Chen Meng-Qi, Wan Chuan-Xue, Tong Jun, Wang An, Ruan Bin-Qian, Shen Jie-Yan
Department of Cardiology, Renji Hospital, School of Medicine, Shanghai Jiao Tong University, 160 Pujian Road, Shanghai 200127, China.
J Clin Med. 2024 Dec 23;13(24):7855. doi: 10.3390/jcm13247855.

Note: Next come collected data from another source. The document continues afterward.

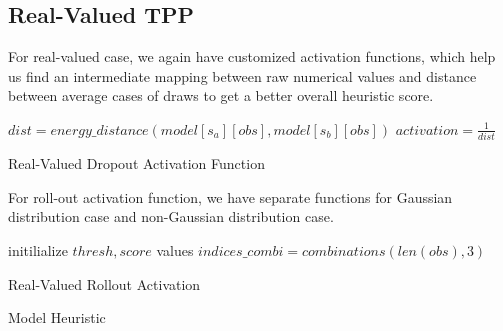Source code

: \documentclass[10pt, conference, compsocconf]{IEEEtran}
\begin{document}
\subsection{Real-Valued TPP}
For real-valued case, we again have customized activation functions, which help us find an intermediate mapping between raw numerical values and distance between average cases of draws to get a better overall heuristic score. 

\begin{algorithm}[h]
$dist = {energy\_distance(model[s_a][obs], model[s_b][obs])}$ \;
$activation = \frac{1}{dist}$ \;
\caption{{\sc Real-Valued Dropout Activation Function}}
\label{algo:rdropout}
\end{algorithm}

For roll-out activation function, we have separate functions for Gaussian distribution case and non-Gaussian distribution case.

\begin{algorithm} [h]
initilialize $thresh, score$ values \;
$indices\_combi = combinations(len(obs), 3)$ \;
\caption{{\sc Real-Valued Rollout Activation}}
\label{algo:RVRolloutAct}
\end{algorithm}

\begin{algorithm} [h]
\caption{{\sc Model Heuristic}}
\label{algo:ModelHeuristic}
\end{algorithm}

\nocite{*}


\end{document}
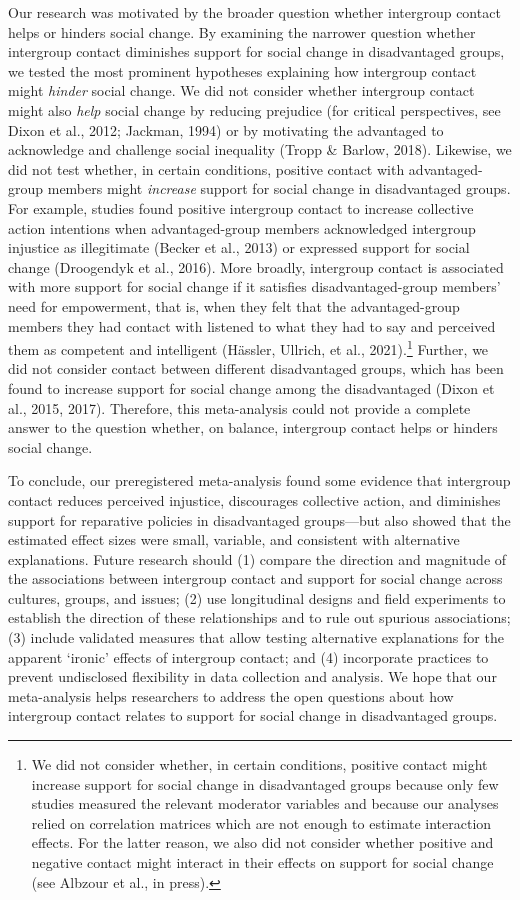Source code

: \documentclass[12pt, letterpaper]{article}
\begin{document}
Our research was motivated by the broader question whether intergroup
contact helps or hinders social change. By examining the narrower
question whether intergroup contact diminishes support for social change
in disadvantaged groups, we tested the most prominent hypotheses
explaining how intergroup contact might \emph{hinder} social change. We
did not consider whether intergroup contact might also \emph{help}
social change by reducing prejudice (for critical perspectives, see
Dixon et al., 2012; Jackman, 1994) or by motivating the advantaged to
acknowledge and challenge social inequality (Tropp \& Barlow, 2018).
Likewise, we did not test whether, in certain conditions, positive
contact with advantaged-group members might \emph{increase} support for
social change in disadvantaged groups. For example, studies found
positive intergroup contact to increase collective action intentions
when advantaged-group members acknowledged intergroup injustice as
illegitimate (Becker et al., 2013) or expressed support for social
change (Droogendyk et al., 2016). More broadly, intergroup contact is
associated with more support for social change if it satisfies
disadvantaged-group members' need for empowerment, that is, when they
felt that the advantaged-group members they had contact with listened to
what they had to say and perceived them as competent and intelligent
(Hässler, Ullrich, et al., 2021).\footnote{We did not consider whether,
  in certain conditions, positive contact might increase support for
  social change in disadvantaged groups because only few studies
  measured the relevant moderator variables and because our analyses
  relied on correlation matrices which are not enough to estimate
  interaction effects. For the latter reason, we also did not consider
  whether positive and negative contact might interact in their effects
  on support for social change (see Albzour et al., in press).} Further,
we did not consider contact between different disadvantaged groups,
which has been found to increase support for social change among the
disadvantaged (Dixon et al., 2015, 2017). Therefore, this meta-analysis
could not provide a complete answer to the question whether, on balance,
intergroup contact helps or hinders social change.

To conclude, our preregistered meta-analysis found some evidence that
intergroup contact reduces perceived injustice, discourages collective
action, and diminishes support for reparative policies in disadvantaged
groups---but also showed that the estimated effect sizes were small,
variable, and consistent with alternative explanations. Future research
should (1) compare the direction and magnitude of the associations
between intergroup contact and support for social change across
cultures, groups, and issues; (2) use longitudinal designs and field
experiments to establish the direction of these relationships and to
rule out spurious associations; (3) include validated measures that
allow testing alternative explanations for the apparent `ironic' effects
of intergroup contact; and (4) incorporate practices to prevent
undisclosed flexibility in data collection and analysis. We hope that
our meta-analysis helps researchers to address the open questions about
how intergroup contact relates to support for social change in
disadvantaged groups.
\end{document}
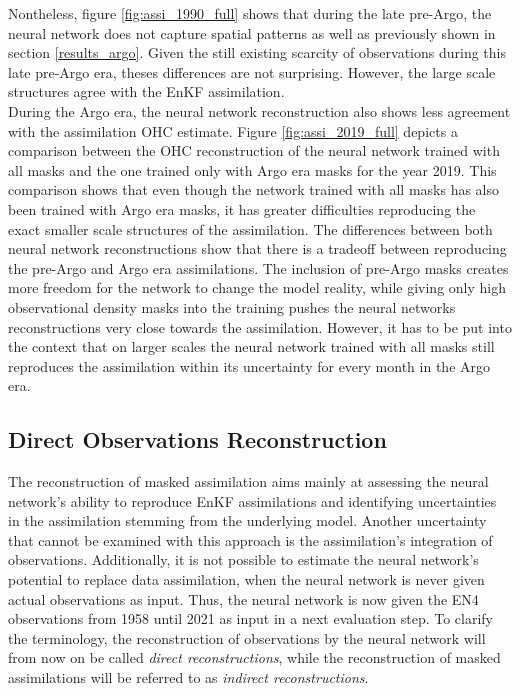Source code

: \documentclass[Masterarbeit.tex]{subfile}
\begin{document}
	
	Nontheless, figure \ref{fig:assi_1990_full} shows that during the late pre-Argo, the neural network does not capture spatial patterns as well as previously shown in section \ref{results_argo}.	Given the still existing scarcity of observations during this late pre-Argo era, theses differences are not surprising. However, the large scale structures agree with the EnKF assimilation.\\
	
	
	During the Argo era, the neural network reconstruction also shows less agreement with the assimilation OHC estimate. Figure \ref{fig:assi_2019_full} depicts a comparison between the OHC reconstruction of the neural network trained with all masks and the one trained only with Argo era masks for the year 2019. This comparison shows that even though the network trained with all masks has also been trained with Argo era masks, it has greater difficulties reproducing the exact smaller scale structures of the assimilation. The differences between both neural network reconstructions show that there is a tradeoff between reproducing the pre-Argo and Argo era assimilations. The inclusion of pre-Argo masks creates more freedom for the network to change the model reality, while giving only high observational density masks into the training pushes the neural networks reconstructions very close towards the assimilation. However, it has to be put into the context that on larger scales the neural network trained with all masks still reproduces the assimilation within its uncertainty for every month in the Argo era. \\
	
	\subsection{Direct Observations Reconstruction} \label{analysis_direct}
	
	The reconstruction of masked assimilation aims mainly at assessing the neural network's ability to reproduce EnKF assimilations and identifying uncertainties in the assimilation stemming from the underlying model. Another uncertainty that cannot be examined with this approach is the assimilation's integration of observations. Additionally, it is not possible to estimate the neural network's potential to replace data assimilation, when the neural network is never given actual observations as input. Thus, the neural network is now given the EN4 observations from 1958 until 2021 as input in a next evaluation step. To clarify the terminology, the reconstruction of observations by the neural network will from now on be called \textit{direct reconstructions}, while the reconstruction of masked assimilations will be referred to as \textit{indirect reconstructions}.\\
	
\end{document}
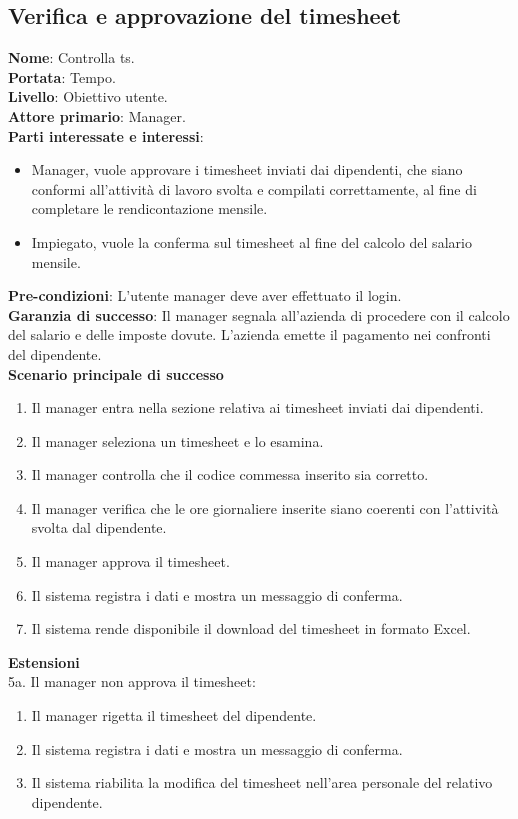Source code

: \subsection{Verifica e approvazione del timesheet}
\textbf{Nome}: Controlla ts.\\
\textbf{Portata}: Tempo.\\
\textbf{Livello}: Obiettivo utente.\\
\textbf{Attore primario}: Manager.\\
\textbf{Parti interessate e interessi}: 
\begin{itemize}
    \item Manager, vuole approvare i timesheet inviati dai dipendenti, che siano conformi all'attività di lavoro svolta e compilati correttamente, al fine di completare le rendicontazione mensile.
    \item Impiegato, vuole la conferma sul timesheet al fine del calcolo del salario mensile.
\end{itemize}
\textbf{Pre-condizioni}: L'utente manager deve aver effettuato il login.\\
\textbf{Garanzia di successo}: Il manager segnala all'azienda di procedere con il calcolo del salario e delle imposte dovute. L’azienda emette il pagamento nei confronti del dipendente.\\
\textbf{Scenario principale di successo}
\begin{enumerate}
    \item Il manager entra nella sezione relativa ai timesheet inviati dai dipendenti.
    \item Il manager seleziona un timesheet e lo esamina.
    \item Il manager controlla che il codice commessa inserito sia corretto. 
    \item Il manager verifica che le ore giornaliere inserite siano coerenti con l'attività svolta dal dipendente.
    \item Il manager approva il timesheet.
    \item Il sistema registra i dati e mostra un messaggio di conferma.
    \item Il sistema rende disponibile il download del timesheet in formato Excel.
\end{enumerate}
\textbf{Estensioni}\\
5a. Il manager non approva il timesheet: 
\begin{enumerate}
    \item Il manager rigetta il timesheet del dipendente.
    \item Il sistema registra i dati e mostra un messaggio di conferma.
    \item Il sistema riabilita la modifica del timesheet nell'area personale del relativo dipendente.
\end{enumerate}

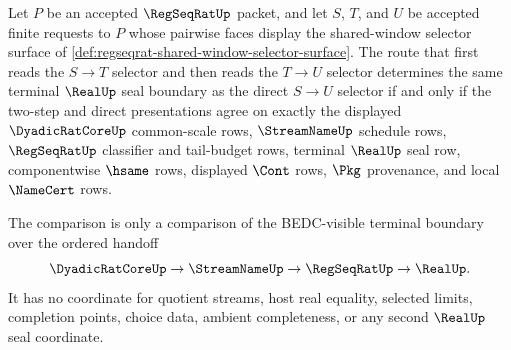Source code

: \begin{theorem}
\label{thm:regseqrat-selector-composition-visible-boundary}
Let $P$ be an accepted $\RegSeqRatUp$ packet, and let $S$, $T$, and $U$ be accepted finite requests to $P$ whose pairwise faces display the shared-window selector surface of \autoref{def:regseqrat-shared-window-selector-surface}. The route that first reads the $S \to T$ selector and then reads the $T \to U$ selector determines the same terminal $\RealUp$ seal boundary as the direct $S \to U$ selector if and only if the two-step and direct presentations agree on exactly the displayed $\DyadicRatCoreUp$ common-scale rows, $\StreamNameUp$ schedule rows, $\RegSeqRatUp$ classifier and tail-budget rows, terminal $\RealUp$ seal row, componentwise $\hsame$ rows, displayed $\Cont$ rows, $\Pkg$ provenance, and local $\NameCert$ rows.

The comparison is only a comparison of the BEDC-visible terminal boundary over the ordered handoff
$$
\DyadicRatCoreUp \to \StreamNameUp \to \RegSeqRatUp \to \RealUp .
$$
It has no coordinate for quotient streams, host real equality, selected limits, completion points, choice data, ambient completeness, or any second $\RealUp$ seal coordinate.
\end{theorem}
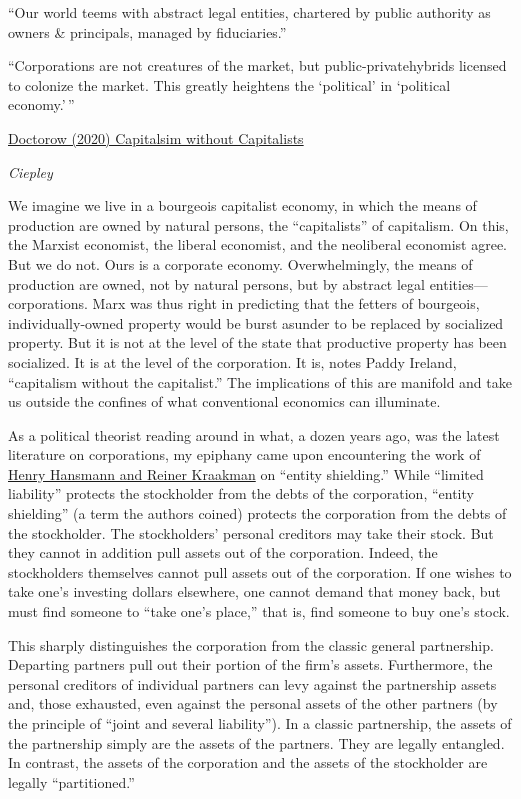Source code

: \documentclass[
]{book}
\begin{document}
``Our world teems with abstract legal entities, chartered by public authority as owners \& principals, managed by fiduciaries.''

``Corporations are not creatures of the market, but public-privatehybrids licensed to colonize the market. This greatly heightens the `political' in `political economy.'\,''

\href{https://capitalaspower.com/2021/10/capitalism-without-capitalists/}{Doctorow (2020) Capitalsim without Capitalists}

\emph{Ciepley}

We imagine we live in a bourgeois capitalist economy, in which the means of production are owned by natural persons, the ``capitalists'' of capitalism. On this, the Marxist economist, the liberal economist, and the neoliberal economist agree. But we do not. Ours is a corporate economy. Overwhelmingly, the means of production are owned, not by natural persons, but by abstract legal entities---corporations. Marx was thus right in predicting that the fetters of bourgeois, individually-owned property would be burst asunder to be replaced by socialized property. But it is not at the level of the state that productive property has been socialized. It is at the level of the corporation. It is, notes Paddy Ireland, ``capitalism without the capitalist.'' The implications of this are manifold and take us outside the confines of what conventional economics can illuminate.

As a political theorist reading around in what, a dozen years ago, was the latest literature on corporations, my epiphany came upon encountering the work of \href{https://www.jstor.org/stable/4093574}{Henry Hansmann and Reiner Kraakman} on ``entity shielding.'' While ``limited liability'' protects the stockholder from the debts of the corporation, ``entity shielding'' (a term the authors coined) protects the corporation from the debts of the stockholder. The stockholders' personal creditors may take their stock. But they cannot in addition pull assets out of the corporation. Indeed, the stockholders themselves cannot pull assets out of the corporation. If one wishes to take one's investing dollars elsewhere, one cannot demand that money back, but must find someone to ``take one's place,'' that is, find someone to buy one's stock.

This sharply distinguishes the corporation from the classic general partnership. Departing partners pull out their portion of the firm's assets. Furthermore, the personal creditors of individual partners can levy against the partnership assets and, those exhausted, even against the personal assets of the other partners (by the principle of ``joint and several liability''). In a classic partnership, the assets of the partnership simply are the assets of the partners. They are legally entangled. In contrast, the assets of the corporation and the assets of the stockholder are legally ``partitioned.''
\end{document}
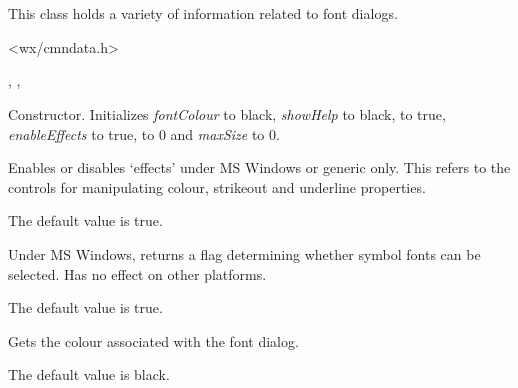 \section{}\label{wxfontdata}


This class holds a variety of information related to font dialogs.




<wx/cmndata.h>


, , 


\label{wxfontdatactor}


Constructor. Initializes {\it fontColour} to black, {\it showHelp} to black,
 to true, {\it enableEffects} to true,
 to 0 and {\it maxSize} to 0.

\label{wxfontdataenableeffects}


Enables or disables `effects' under MS Windows or generic only. This refers to the
controls for manipulating colour, strikeout and underline properties.

The default value is true.

\label{wxfontdatagetallowsymbols}


Under MS Windows, returns a flag determining whether symbol fonts can be selected. Has no
effect on other platforms.

The default value is true.

\label{wxfontdatagetcolour}


Gets the colour associated with the font dialog.

The default value is black.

Inflammation plays a critical role in the prognosis of patients with pulmonary arterial hypertension (PAH). The lymphocyte-to-C-reactive protein ratio (LCR), as a novel inflammatory marker, has not been studied in patients with PAH. The objective of this study was to investigate the prognostic value of the LCR in patients with PAH. A retrospective cohort study was conducted on 116 patients with PAH diagnosed in Renji Hospital, School of Medicine, Shanghai Jiao Tong University, from January 2014 to December 2018. The primary outcome was a composite endpoint that included lung transplantation, rehospitalization for PAH, and all-cause death. The LCR is the ratio of the blood lymphocyte count to the C-reactive protein concentration. A total of 116 patients with PAH were included in this study, with an average age of 41.53 years; 92.2% were female, and the event rate was 57.8%. Restricted cubic spline analysis confirmed a linear association between the LCR and the risk of clinical worsening events. Multivariate Cox proportional hazards analysis showed that the LCR was significantly negatively associated with clinical worsening events, with hazard ratios and 95% confidence intervals of 0.772 (0.614-0.970). The Kaplan-Meier curve showed that event-free survival decreased significantly when the LCR was less than 1.477. LASSO regression selected four potential predictors, including the LCR, to construct a nomogram. The nomogram had a high predictive strength, with an area under the ROC curve of 0.805 (0.713-0.896). The calibration curves and decision curve analysis indicated that the nomogram had good predictive performance and the ability to guide clinical management. The LCR is a valuable prognostic marker for predicting long-term clinical events in patients with PAH, and the nomogram incorporating the LCR could effectively stratify risk and guide clinical decision making.
炎症在肺动脉高压(PAH)患者的预后中起着关键作用。淋巴细胞与C反应蛋白比值(LCR)作为一种新型炎症标志物,尚未在PAH患者中进行研究。本研究的目的是探讨LCR在PAH患者中的预后价值。对2014年1月至2018年12月在上海交通大学医学院附属仁济医院确诊的116例PAH患者进行了一项回顾性队列研究。主要结局是一个复合终点,包括肺移植、因PAH再次住院和全因死亡。LCR是血液淋巴细胞计数与C反应蛋白浓度的比值。本研究共纳入116例PAH患者,平均年龄41.53岁;92.2%为女性,事件发生率为57.8%。限制立方样条分析证实LCR与临床恶化事件风险之间存在线性关联。多变量Cox比例风险分析表明,LCR与临床恶化事件显著负相关,风险比和95%置信区间为0.772(0.614 - 0.970)。Kaplan-Meier曲线显示,当LCR小于1.477时,无事件生存期显著降低。LASSO回归选择了包括LCR在内的四个潜在预测因子来构建列线图。该列线图具有较高的预测强度,ROC曲线下面积为0.805(0.713 - 0.896)。校准曲线和决策曲线分析表明,列线图具有良好的预测性能和指导临床管理的能力。LCR是预测PAH患者长期临床事件的有价值的预后标志物,纳入LCR的列线图可以有效地分层风险并指导临床决策。